[alsa-devel] Timer instability

Lennart Poettering mznyfn at 0pointer.de
Tue Feb 24 19:46:05 CET 2009


On Tue, 24.02.09 17:27, Takashi Iwai (tiwai at suse.de) wrote:

> > > > Moreover I can now reproduce the same issue on snd-intel8x0, albeit it
> > > > takes more than a couple of minutes to make snd_pcm_avail() return
> > > > bogus data.
> > > > 
> > > > Somehow I get the feeling the problem is not so much the inaccuracy of
> > > > the pointer the kernel reports but in what alsa-libs does ith it.
> > > 
> > > Hrm... both cases the pointer calculation is relatively simple,
> > > and for "hw" PCM, the avail calculation is also very straightforward.
> > > So, my first suspect is about the pointer calculation.  But, of course
> > > we should check all possibilities.
> > > 
> > > Can you give a small testcase?
> > 
> > Ok, here's a little test case:
> > 
> > http://git.0pointer.de/?p=pulseaudio.git;a=blob_plain;f=src/tests/alsa-time-test.c
> 
> Finally have time to go back to this issue again now.
> 
> With your test case, indeed I get abort(), too.  However, checking
> through the code, you set stop_threshold to the boundary size like:
> 
>     r = snd_pcm_sw_params_get_boundary(swparams, &boundary);
>     r = snd_pcm_sw_params_set_stop_threshold(pcm, swparams, boundary);
> 
> This means essentially you are disabling the XRUN detection in the
> driver and keep it free-running.  So, no wonder avail gets over
> buffer_size.  It's actually an XRUN condition, but just ignored due to
> this setup.  (Usually, stop_threshould == buffer_size.)
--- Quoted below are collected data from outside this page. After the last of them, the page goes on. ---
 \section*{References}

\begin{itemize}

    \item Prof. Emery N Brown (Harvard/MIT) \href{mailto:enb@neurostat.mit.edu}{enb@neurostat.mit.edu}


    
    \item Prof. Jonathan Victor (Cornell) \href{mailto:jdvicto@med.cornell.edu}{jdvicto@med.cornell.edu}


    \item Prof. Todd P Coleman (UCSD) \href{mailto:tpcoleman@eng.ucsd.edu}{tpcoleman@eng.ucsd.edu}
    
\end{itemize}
Yes, threshold is set to boundary. But that's intended. Remember that
the original purpose of the tool is to graph _avail() and _delay()
against the time. For that I want to make sure the that timing stays
stable no matter what.

In reality this setting should not matter at all, because most machines
should be fast enough to keep the buffer filled even if we write one
sample at a time as it is done in the example.

The problems exposed in all the test data posted here for the various
sound cards are not normal normal buffer underruns.

In summary: just ignore the setting of the stop threshold. It is not
related to the problems exposed here.

Lennart

-- 
Lennart Poettering                        Red Hat, Inc.